──────── Data for processing ────────

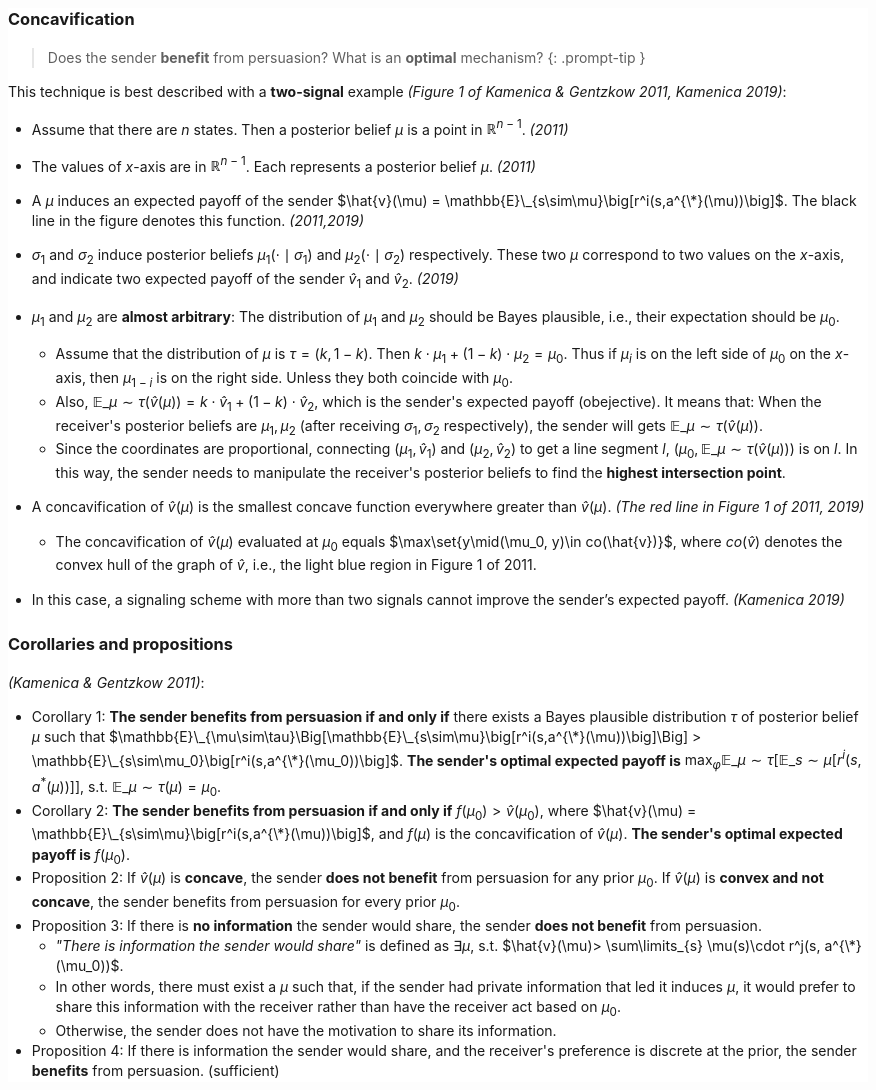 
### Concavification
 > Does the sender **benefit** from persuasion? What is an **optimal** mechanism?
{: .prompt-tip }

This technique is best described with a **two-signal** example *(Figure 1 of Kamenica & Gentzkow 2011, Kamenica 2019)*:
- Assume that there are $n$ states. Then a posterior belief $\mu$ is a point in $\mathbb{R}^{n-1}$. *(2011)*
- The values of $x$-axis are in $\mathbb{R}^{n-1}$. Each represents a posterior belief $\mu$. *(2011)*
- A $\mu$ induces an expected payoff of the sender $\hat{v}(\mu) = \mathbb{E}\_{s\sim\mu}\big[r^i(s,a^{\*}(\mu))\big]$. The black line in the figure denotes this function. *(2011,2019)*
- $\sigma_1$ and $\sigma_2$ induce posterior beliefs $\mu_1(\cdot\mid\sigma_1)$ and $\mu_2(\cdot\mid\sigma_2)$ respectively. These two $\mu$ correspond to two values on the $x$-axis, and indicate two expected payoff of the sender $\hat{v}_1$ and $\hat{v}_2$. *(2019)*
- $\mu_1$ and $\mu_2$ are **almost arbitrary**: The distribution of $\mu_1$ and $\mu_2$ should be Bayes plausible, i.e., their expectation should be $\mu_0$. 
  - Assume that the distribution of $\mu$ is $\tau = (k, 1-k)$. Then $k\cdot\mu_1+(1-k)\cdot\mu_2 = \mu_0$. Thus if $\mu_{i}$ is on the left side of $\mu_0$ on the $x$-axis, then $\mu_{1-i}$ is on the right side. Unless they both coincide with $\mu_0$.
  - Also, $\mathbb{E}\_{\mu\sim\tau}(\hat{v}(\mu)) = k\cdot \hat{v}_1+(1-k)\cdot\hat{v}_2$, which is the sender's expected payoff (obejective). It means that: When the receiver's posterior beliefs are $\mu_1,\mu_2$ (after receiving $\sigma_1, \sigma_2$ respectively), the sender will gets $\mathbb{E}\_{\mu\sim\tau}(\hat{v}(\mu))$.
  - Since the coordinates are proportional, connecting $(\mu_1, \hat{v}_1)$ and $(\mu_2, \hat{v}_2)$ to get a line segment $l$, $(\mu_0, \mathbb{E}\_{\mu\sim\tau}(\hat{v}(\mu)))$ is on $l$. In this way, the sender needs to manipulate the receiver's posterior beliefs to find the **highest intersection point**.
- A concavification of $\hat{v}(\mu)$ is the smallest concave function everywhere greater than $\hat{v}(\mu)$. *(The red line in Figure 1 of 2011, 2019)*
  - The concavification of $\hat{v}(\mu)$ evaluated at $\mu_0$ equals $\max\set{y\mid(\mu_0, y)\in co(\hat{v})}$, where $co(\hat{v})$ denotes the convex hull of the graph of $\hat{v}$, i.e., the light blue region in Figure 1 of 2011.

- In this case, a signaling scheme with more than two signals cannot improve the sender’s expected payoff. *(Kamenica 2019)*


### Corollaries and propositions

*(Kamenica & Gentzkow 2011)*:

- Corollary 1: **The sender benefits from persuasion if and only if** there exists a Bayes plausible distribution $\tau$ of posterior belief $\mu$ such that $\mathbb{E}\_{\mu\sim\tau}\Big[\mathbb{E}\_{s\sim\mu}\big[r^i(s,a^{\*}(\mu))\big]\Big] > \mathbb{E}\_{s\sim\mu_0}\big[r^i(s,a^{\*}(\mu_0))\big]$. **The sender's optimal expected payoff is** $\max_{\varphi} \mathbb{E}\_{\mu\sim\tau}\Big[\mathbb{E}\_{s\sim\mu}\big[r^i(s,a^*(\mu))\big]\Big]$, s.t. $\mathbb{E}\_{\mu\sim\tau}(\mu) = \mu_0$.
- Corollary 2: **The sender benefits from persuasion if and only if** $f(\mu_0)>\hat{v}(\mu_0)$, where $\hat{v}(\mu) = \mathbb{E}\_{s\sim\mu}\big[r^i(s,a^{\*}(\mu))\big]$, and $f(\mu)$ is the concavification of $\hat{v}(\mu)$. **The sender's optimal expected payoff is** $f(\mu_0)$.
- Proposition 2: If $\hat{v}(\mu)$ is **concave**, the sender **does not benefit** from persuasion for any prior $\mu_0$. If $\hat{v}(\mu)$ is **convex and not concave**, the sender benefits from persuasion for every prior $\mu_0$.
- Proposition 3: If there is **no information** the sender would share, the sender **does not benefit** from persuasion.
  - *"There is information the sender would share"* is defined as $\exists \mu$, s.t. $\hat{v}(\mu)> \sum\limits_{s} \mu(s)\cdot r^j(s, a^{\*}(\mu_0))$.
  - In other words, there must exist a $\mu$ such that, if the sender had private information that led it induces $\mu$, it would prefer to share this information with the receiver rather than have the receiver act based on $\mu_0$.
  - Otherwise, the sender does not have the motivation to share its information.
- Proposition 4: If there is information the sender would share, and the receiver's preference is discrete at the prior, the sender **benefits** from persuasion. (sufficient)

────────
──────── Data for processing ────────

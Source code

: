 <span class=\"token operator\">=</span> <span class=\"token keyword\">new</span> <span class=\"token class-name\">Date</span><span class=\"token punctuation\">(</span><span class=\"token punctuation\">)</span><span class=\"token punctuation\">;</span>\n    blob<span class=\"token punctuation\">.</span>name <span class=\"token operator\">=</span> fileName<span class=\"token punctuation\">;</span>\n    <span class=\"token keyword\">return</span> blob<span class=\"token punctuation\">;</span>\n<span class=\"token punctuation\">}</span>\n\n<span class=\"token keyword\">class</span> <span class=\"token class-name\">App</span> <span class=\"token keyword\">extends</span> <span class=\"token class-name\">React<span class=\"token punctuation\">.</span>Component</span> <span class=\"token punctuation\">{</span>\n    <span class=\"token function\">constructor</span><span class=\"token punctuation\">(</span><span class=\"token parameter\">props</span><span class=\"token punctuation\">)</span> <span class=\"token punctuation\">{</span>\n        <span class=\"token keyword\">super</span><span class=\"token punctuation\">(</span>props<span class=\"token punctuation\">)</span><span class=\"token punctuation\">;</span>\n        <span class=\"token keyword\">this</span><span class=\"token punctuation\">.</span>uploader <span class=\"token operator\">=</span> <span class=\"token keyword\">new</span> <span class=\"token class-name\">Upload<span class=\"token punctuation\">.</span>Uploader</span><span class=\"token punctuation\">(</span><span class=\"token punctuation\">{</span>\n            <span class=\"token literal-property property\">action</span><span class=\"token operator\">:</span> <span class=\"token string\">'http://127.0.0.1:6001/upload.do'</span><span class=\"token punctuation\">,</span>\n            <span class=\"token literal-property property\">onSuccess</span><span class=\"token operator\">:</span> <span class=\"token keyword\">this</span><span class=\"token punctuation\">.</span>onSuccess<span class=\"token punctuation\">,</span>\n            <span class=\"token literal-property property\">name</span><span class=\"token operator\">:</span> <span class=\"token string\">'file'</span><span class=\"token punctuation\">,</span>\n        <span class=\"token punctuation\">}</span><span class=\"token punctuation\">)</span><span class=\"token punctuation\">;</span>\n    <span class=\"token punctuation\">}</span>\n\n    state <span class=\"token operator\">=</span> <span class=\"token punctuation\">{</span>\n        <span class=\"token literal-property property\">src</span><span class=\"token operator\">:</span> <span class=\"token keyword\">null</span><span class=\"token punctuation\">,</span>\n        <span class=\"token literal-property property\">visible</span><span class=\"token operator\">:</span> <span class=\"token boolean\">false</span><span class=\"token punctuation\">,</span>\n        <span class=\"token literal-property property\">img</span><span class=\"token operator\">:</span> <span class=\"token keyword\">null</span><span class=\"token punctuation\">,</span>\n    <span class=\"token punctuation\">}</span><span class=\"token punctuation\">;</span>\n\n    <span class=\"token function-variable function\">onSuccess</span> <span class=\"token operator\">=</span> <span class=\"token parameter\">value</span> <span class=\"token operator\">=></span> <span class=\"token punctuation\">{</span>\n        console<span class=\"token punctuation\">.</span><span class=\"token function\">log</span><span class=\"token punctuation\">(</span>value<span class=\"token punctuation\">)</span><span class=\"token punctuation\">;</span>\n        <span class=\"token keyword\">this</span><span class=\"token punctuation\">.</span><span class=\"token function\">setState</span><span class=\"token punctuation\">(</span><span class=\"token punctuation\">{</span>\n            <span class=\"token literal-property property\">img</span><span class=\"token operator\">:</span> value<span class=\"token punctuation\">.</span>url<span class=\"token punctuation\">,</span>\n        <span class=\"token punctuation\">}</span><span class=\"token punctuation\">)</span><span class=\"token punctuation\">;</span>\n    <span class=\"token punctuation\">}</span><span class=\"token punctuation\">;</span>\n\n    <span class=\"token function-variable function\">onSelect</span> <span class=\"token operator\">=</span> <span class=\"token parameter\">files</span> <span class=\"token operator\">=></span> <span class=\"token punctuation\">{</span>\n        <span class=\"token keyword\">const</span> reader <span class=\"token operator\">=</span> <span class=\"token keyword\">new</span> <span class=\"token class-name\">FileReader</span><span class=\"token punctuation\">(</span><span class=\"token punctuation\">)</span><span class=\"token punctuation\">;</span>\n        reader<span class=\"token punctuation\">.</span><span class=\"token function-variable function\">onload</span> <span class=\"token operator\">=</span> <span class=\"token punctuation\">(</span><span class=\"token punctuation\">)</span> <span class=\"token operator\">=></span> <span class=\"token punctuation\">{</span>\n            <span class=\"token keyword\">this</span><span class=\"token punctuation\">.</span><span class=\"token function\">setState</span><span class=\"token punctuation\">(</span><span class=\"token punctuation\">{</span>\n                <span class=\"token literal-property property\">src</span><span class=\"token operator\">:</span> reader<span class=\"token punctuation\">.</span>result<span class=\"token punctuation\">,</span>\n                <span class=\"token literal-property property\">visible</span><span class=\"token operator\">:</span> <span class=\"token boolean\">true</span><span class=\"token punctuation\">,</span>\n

────────

- **Exercise description**: Out of the listing above, reproduce exactly the lines from the one with "- $\sigma_1$ and" up to and including the one with "which is the".

- **Worked solution**:
- $\sigma_1$ and $\sigma_2$ induce posterior beliefs $\mu_1(\cdot\mid\sigma_1)$ and $\mu_2(\cdot\mid\sigma_2)$ respectively. These two $\mu$ correspond to two values on the $x$-axis, and indicate two expected payoff of the sender $\hat{v}_1$ and $\hat{v}_2$. *(2019)*
- $\mu_1$ and $\mu_2$ are **almost arbitrary**: The distribution of $\mu_1$ and $\mu_2$ should be Bayes plausible, i.e., their expectation should be $\mu_0$. 
  - Assume that the distribution of $\mu$ is $\tau = (k, 1-k)$. Then $k\cdot\mu_1+(1-k)\cdot\mu_2 = \mu_0$. Thus if $\mu_{i}$ is on the left side of $\mu_0$ on the $x$-axis, then $\mu_{1-i}$ is on the right side. Unless they both coincide with $\mu_0$.
  - Also, $\mathbb{E}\_{\mu\sim\tau}(\hat{v}(\mu)) = k\cdot \hat{v}_1+(1-k)\cdot\hat{v}_2$, which is the sender's expected payoff (obejective). It means that: When the receiver's posterior beliefs are $\mu_1,\mu_2$ (after receiving $\sigma_1, \sigma_2$ respectively), the sender will gets $\mathbb{E}\_{\mu\sim\tau}(\hat{v}(\mu))$.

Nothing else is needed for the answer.